The heavy-hitters of competitive
barbecue, many of them retirees and professional or semiprofessional cooks,
secure sponsors. The choice meats, modified cookers, specialty woods and other
essentials are prohibitively costly for most.
PDT, like most teams a
changing squad of family members and friends, got their meat for free, their
beer for free, and some of their dozen tricked-out smokers at cut rates or
gratis. In return, the sponsors get to hang banners, and occasionally see a
direct payoff for their investment. After McClure won the 1999 battle on a
smoker called The Good One, its small Burns, Kan.-based manufacturer enjoyed a
notable spike in sales.
Twenty feet away, a two-family team of second-year competitors
called "You Don't Win Friends with Salad" — a named borrowed from an episode of
"The Simpsons" — had gotten just two things free: beer and their own portable
toilet.
Having placed 150th last year, the team was semi-serious about its grilling, if
a bit hung over from the free suds, as they moisturized their brisket with a finely
tuned spray that included water, vegetable oil, cayenne pepper and Guinness beer.
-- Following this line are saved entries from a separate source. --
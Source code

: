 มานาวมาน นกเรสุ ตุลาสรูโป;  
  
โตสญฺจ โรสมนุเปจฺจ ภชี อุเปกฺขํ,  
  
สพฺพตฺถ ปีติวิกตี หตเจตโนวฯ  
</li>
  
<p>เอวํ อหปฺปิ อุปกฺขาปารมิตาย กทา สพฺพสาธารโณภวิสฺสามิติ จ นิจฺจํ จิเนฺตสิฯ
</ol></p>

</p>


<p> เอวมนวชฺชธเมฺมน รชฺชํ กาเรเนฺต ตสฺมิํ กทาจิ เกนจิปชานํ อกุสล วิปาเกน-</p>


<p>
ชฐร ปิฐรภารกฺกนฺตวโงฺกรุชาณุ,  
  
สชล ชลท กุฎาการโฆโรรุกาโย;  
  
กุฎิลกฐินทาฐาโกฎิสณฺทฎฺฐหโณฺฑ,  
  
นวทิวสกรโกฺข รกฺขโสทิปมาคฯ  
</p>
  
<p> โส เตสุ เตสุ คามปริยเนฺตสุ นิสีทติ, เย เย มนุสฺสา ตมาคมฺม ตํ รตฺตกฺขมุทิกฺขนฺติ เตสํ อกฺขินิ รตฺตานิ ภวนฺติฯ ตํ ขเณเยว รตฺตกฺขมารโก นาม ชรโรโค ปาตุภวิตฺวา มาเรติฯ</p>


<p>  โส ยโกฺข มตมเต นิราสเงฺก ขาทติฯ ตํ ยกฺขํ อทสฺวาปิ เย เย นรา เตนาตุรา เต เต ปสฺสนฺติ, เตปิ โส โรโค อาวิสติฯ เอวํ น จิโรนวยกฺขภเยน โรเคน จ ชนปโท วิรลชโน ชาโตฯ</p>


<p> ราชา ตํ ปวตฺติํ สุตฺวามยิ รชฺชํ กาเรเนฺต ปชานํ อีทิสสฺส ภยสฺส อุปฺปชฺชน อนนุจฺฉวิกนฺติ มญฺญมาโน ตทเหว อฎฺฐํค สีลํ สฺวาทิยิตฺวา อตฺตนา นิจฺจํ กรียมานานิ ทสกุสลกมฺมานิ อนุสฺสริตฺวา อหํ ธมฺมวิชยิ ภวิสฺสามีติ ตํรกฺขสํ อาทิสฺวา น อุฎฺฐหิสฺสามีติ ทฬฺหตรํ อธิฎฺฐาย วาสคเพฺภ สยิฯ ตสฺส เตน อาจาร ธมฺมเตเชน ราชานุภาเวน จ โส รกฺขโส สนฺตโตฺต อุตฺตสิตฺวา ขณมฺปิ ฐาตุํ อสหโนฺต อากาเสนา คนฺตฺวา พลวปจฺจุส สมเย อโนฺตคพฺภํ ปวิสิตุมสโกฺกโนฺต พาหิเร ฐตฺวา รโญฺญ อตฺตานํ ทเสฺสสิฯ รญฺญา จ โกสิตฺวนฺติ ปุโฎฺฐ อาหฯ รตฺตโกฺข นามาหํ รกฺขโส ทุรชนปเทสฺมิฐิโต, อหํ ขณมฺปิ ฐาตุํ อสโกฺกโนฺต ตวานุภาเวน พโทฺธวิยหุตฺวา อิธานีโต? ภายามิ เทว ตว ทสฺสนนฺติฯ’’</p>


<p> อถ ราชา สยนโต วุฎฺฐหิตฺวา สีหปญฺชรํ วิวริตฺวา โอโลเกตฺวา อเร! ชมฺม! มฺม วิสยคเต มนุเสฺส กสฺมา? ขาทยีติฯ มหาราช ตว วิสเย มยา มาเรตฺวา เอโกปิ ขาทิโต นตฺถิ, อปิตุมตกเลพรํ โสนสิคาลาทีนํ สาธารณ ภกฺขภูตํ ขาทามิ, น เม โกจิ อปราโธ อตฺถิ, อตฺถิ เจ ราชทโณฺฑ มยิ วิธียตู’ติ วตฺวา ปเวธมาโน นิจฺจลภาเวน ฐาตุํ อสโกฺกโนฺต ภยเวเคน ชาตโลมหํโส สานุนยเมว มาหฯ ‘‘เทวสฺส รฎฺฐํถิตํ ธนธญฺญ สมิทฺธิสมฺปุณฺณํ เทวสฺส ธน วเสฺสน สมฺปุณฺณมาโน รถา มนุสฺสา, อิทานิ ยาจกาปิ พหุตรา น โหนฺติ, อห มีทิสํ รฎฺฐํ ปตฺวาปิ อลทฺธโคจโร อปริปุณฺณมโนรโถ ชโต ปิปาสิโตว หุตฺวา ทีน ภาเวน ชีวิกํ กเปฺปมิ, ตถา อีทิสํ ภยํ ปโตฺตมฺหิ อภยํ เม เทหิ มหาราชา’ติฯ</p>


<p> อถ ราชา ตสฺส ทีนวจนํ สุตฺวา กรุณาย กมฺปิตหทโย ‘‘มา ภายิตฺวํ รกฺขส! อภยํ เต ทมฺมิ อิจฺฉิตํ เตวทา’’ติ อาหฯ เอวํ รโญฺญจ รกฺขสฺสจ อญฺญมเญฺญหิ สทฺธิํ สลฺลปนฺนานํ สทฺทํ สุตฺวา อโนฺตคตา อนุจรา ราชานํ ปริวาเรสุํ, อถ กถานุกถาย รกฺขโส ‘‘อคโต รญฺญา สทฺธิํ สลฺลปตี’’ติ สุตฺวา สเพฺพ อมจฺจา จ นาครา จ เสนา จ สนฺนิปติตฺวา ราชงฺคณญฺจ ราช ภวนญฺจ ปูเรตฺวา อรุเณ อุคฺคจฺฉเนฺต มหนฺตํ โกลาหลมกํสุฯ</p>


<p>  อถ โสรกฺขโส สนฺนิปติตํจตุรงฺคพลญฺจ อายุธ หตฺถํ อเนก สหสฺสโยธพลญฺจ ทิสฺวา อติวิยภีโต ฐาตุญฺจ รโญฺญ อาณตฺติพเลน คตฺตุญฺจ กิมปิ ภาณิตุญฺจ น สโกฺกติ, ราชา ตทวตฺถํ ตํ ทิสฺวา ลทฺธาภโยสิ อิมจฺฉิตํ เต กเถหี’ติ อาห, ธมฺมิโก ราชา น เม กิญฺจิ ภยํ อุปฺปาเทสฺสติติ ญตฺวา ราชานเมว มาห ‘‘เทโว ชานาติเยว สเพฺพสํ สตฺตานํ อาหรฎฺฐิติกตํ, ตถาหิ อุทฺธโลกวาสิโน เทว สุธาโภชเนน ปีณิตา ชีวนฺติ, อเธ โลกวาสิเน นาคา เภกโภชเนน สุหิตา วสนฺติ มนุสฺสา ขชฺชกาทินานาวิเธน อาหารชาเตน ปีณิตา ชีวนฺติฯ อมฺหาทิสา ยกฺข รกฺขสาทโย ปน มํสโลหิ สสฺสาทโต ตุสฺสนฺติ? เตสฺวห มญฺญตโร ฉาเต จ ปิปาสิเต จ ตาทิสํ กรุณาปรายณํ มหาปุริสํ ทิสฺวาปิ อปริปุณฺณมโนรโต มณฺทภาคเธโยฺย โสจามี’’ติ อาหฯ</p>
Still, they were less interested in the giant purple flag that is the trophy of
the Lenexa grand champion than having a fine summer time.
"We're here to eat, cook and hang out with friends," said Dan Coleman, 30, a librarian
from Kansas City. "We're in it for the fun. Some people are way serious."
Back at camp PDT,
at midafternoon in the full heat of meat battle, McClure said: "I'm focused when
I cook, serious."
"She's serious," teammate and family friend Jim Corwin,
56, said a few feet away in a hushed voice.
"Serious," said McClure's
husband Ted, 66, a retired professor of neural science who, like Corwin, stokes
the smokers, minds the temperature and generally handles the dirty work. "We're
the grunts, she's the chef. You can't have two chefs."
"How we looking,
how we looking?" Donna McClure called to no one in particular.
After
poultry, Mike McClure rushed off with the team's rib entry. They had smoked six
whole racks and decided on the two best. Donna McClure had spread more brown
sugar and honey on the chosen racks, some Parkay margarine, and then given them
a wash with her ever-present spray bottle, before carefully cutting away six
pieces. If one piece is not completely separated from another, one judge will
not taste the entry and must automatically disqualify it.
After the ribs,
McClure sent off her pork butt, then her brisket, flawless both, everyone
agreed, a passerby even offering, "Wow, nice smoke rings."
There were
three more categories: whole animal, sausage and miscellaneous, the last
bringing alligator, emu, skate, pheasant and other barbecue quirks to judges
with already addled palates. These categories came with modest prize money and
ribbons but did not count toward the grand championship. They were for fun, and
McClure was here for battle. She did not enter.
At 5 p.m. the bedraggled
barbecuers gathered to hear Lenexa Mayor Michael Boehm announce the
results.
Down the list Boehm went, heralding the top 10 finishers in each
category. Seventy times he called out team names as whoops and hollers rose from
the crowd, now just a few hundred team members and judges. Not once did he say
"PDT."
A team consisting in part of professional chefs took
first in the overall. The fun-focused "You Don't Win Friends with Salad" came
in 39th. PDT finished 71st. McClure and her team returned to their cooking site,
packed, cleaned and loaded their trailer in silence.
McClure sat down, popped
open a beer, and lamented the free-for-all nature of the Great Lenexa Barbecue
Battle, the newbies and hacks who skewed the scores and made it impossible, she
said, for the judges — many of them once-a-year types — to separate the
fun-seekers from the pros.
"I never even heard of most of these teams,"
she said. "Our ribs were good, our pork was outstanding. We've cooked in Kansas,
Arkansas, Indiana, everywhere. We know what people like. I worked more than a
week on this one, and phffft— nothing."